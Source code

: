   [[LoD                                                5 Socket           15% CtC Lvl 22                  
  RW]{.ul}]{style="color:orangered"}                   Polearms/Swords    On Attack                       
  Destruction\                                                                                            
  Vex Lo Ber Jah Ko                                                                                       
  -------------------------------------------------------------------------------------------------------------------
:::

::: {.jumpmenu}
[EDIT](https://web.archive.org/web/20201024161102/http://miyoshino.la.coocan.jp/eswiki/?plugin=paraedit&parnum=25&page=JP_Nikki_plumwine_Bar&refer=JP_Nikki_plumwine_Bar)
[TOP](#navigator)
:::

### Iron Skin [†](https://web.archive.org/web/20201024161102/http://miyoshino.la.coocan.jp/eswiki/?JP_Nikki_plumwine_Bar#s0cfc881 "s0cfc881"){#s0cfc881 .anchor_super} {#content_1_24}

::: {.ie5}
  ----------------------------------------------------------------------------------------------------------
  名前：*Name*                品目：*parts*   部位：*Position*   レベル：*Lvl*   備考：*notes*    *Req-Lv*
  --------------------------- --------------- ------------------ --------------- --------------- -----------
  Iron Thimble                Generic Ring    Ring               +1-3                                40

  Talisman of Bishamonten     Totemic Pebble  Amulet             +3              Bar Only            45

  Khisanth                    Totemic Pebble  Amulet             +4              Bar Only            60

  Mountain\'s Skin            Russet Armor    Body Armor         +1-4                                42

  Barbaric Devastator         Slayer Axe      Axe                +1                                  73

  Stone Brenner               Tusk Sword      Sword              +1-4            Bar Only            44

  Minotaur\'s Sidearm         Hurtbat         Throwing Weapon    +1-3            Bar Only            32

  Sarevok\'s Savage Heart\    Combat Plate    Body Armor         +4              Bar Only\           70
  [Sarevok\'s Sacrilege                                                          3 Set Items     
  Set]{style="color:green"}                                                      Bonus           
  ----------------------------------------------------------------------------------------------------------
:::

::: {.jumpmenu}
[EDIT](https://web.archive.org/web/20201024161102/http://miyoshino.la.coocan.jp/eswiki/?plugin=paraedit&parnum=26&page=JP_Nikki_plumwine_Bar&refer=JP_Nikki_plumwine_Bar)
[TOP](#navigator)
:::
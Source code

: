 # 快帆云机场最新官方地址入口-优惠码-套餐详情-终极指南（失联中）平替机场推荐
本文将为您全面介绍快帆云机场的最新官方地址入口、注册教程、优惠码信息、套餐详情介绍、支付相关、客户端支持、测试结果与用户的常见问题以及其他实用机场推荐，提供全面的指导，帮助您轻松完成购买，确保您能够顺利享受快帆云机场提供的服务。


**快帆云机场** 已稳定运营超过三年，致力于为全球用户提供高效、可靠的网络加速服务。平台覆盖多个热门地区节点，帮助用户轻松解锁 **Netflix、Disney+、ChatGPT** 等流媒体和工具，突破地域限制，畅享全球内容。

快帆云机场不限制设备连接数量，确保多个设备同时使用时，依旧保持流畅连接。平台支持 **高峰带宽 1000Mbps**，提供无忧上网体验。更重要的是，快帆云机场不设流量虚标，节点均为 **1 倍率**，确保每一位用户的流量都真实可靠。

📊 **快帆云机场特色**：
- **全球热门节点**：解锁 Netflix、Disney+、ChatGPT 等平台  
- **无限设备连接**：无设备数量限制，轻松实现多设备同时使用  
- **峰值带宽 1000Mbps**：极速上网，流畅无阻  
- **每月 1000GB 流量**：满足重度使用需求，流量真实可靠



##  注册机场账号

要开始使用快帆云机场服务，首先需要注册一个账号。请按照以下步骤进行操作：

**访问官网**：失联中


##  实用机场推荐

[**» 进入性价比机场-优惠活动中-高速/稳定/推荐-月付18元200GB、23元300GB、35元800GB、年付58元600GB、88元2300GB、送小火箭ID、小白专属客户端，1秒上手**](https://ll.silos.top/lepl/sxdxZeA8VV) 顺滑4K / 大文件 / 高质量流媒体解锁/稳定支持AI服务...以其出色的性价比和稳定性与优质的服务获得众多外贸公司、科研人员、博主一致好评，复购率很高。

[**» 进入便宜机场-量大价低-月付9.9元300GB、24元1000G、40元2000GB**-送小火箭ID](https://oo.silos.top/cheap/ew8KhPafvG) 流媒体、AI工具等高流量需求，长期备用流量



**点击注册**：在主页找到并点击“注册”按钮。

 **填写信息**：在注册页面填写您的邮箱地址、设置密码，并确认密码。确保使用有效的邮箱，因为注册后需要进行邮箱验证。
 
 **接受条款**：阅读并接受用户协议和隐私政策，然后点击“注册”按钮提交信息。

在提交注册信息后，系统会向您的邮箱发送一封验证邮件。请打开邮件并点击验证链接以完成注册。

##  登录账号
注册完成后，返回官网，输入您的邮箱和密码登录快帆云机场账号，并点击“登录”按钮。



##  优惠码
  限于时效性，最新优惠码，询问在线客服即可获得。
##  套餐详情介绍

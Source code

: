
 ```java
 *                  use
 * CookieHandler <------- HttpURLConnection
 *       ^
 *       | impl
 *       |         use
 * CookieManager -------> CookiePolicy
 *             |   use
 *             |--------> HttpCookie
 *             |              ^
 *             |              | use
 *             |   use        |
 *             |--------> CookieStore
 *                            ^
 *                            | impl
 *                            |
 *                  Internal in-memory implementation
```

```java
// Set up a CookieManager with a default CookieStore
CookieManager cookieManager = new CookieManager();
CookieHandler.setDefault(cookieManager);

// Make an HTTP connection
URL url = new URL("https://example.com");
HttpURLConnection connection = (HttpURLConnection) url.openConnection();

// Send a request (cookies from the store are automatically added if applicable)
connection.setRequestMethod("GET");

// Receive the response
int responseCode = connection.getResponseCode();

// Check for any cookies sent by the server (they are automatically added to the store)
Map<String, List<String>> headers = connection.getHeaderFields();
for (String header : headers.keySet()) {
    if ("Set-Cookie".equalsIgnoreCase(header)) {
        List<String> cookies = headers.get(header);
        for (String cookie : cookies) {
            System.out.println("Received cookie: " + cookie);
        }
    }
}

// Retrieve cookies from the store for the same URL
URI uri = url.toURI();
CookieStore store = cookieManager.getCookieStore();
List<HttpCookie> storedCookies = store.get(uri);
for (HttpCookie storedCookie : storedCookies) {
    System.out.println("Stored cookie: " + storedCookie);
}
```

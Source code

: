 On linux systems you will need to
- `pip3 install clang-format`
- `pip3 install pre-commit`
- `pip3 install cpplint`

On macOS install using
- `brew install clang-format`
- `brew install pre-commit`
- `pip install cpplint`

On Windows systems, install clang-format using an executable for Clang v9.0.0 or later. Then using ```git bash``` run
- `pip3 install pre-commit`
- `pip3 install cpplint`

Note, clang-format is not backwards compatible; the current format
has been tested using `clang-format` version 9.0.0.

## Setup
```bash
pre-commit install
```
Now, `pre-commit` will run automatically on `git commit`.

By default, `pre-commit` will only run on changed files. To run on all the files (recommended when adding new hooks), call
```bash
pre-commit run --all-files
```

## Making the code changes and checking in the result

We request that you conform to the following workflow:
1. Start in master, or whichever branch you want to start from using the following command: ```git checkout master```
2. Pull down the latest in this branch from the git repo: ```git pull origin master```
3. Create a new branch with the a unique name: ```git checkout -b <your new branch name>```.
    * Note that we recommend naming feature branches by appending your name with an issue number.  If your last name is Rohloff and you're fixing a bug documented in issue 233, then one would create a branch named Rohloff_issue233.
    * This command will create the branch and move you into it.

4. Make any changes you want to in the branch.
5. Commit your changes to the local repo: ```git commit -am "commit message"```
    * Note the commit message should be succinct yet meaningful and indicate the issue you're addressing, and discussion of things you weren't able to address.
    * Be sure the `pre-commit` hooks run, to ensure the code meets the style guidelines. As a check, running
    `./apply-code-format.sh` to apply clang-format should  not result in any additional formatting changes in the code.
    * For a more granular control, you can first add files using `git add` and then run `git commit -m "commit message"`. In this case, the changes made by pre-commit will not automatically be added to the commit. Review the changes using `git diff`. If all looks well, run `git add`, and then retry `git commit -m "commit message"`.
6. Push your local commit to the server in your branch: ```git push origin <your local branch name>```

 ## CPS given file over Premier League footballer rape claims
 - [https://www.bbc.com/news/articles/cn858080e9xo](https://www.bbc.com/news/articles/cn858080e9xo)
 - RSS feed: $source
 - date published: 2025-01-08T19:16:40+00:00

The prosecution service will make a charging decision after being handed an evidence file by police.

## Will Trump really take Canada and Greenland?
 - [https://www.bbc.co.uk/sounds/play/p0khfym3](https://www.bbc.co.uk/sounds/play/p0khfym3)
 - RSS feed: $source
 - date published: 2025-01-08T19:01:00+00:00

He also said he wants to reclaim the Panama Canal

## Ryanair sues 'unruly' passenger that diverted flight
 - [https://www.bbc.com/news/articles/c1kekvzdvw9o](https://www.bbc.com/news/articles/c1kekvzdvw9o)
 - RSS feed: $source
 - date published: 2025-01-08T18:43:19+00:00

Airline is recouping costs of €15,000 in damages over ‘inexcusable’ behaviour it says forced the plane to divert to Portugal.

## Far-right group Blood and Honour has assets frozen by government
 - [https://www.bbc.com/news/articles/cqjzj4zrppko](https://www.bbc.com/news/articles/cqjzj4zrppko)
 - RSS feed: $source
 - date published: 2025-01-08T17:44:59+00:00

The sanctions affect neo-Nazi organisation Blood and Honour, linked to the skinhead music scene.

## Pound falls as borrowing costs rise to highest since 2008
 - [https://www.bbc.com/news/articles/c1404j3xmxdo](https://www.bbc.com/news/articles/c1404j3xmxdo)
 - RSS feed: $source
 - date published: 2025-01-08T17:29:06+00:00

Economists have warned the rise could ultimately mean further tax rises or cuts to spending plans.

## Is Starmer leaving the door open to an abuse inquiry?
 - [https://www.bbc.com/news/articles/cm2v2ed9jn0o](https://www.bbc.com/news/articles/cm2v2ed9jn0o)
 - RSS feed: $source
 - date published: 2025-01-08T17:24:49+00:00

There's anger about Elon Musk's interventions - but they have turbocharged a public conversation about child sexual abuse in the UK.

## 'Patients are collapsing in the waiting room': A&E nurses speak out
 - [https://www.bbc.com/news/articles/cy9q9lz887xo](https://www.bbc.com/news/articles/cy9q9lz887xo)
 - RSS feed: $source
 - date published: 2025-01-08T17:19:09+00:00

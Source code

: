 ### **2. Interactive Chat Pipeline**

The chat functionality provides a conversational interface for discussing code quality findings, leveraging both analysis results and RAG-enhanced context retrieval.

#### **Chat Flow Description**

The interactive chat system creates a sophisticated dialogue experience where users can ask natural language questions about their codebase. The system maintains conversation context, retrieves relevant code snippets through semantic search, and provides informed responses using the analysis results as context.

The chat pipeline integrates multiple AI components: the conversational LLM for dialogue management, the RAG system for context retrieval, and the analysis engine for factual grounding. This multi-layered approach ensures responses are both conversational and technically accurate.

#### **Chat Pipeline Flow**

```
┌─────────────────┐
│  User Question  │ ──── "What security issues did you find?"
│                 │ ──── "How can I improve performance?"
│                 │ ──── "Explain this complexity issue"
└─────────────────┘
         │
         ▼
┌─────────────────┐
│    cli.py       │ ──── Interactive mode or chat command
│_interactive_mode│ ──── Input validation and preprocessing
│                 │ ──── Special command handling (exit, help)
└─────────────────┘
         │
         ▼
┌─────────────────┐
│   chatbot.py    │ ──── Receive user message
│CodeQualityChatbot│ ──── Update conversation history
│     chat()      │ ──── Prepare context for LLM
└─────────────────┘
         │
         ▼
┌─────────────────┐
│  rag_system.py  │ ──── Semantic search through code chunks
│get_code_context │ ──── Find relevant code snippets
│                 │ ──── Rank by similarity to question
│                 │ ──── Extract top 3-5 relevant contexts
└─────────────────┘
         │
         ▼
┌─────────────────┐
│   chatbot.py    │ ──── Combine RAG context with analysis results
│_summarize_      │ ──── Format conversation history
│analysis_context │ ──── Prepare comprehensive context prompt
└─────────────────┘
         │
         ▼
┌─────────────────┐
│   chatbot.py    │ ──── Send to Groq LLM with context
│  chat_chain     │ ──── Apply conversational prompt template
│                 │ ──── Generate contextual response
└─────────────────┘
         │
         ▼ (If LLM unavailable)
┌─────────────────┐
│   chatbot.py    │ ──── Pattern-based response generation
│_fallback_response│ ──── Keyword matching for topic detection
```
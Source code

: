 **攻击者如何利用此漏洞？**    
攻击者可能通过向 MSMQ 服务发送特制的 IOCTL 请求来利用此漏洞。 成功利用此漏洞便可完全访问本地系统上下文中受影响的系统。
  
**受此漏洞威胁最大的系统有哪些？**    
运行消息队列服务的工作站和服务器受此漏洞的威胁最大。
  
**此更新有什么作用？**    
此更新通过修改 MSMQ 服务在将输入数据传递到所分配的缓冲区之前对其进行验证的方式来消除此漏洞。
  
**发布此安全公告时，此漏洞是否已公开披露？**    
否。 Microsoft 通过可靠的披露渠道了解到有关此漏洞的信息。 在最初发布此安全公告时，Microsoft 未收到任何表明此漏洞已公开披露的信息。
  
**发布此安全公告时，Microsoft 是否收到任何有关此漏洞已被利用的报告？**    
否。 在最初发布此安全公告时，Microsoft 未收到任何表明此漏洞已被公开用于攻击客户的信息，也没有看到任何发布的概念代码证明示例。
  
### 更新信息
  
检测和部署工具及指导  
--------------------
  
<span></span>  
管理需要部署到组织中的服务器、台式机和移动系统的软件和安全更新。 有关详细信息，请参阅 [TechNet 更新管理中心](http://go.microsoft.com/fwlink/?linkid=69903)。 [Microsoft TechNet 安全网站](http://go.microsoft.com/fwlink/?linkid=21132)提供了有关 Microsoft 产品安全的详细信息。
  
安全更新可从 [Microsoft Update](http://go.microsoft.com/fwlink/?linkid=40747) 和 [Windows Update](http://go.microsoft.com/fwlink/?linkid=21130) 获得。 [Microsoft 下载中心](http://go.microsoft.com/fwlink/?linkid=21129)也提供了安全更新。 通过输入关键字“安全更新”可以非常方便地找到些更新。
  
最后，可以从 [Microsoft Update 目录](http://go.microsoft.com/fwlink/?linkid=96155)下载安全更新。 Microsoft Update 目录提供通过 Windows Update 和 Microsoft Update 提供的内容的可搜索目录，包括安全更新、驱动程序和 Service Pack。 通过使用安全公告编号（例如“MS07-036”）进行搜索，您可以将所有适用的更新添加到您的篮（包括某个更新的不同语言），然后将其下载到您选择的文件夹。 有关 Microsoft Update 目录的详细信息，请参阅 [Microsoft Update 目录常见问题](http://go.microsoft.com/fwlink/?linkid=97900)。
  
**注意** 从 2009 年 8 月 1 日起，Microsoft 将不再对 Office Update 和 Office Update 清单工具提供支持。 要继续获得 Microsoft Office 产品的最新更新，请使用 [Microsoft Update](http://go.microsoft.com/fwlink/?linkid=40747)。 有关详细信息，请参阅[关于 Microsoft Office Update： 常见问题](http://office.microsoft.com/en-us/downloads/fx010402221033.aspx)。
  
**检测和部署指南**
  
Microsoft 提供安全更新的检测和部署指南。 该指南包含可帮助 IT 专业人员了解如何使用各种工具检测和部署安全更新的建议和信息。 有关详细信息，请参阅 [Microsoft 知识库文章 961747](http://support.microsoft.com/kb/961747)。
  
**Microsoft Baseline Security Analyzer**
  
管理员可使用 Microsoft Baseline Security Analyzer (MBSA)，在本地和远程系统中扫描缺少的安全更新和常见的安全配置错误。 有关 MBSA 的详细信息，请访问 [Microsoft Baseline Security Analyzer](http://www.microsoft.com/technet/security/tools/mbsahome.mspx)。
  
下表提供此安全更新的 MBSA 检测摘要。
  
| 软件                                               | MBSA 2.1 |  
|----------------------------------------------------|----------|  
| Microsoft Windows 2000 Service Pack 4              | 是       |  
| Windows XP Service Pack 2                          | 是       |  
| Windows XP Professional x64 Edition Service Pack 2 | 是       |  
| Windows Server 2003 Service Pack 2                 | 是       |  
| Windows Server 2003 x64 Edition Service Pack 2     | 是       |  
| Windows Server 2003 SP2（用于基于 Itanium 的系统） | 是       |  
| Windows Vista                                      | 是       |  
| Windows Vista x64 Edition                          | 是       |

**Task statement**
Check each line of the listing above, and copy it if it contains the word "prompt".

**Exercise response**
│analysis_context │ ──── Prepare comprehensive context prompt
│  chat_chain     │ ──── Apply conversational prompt template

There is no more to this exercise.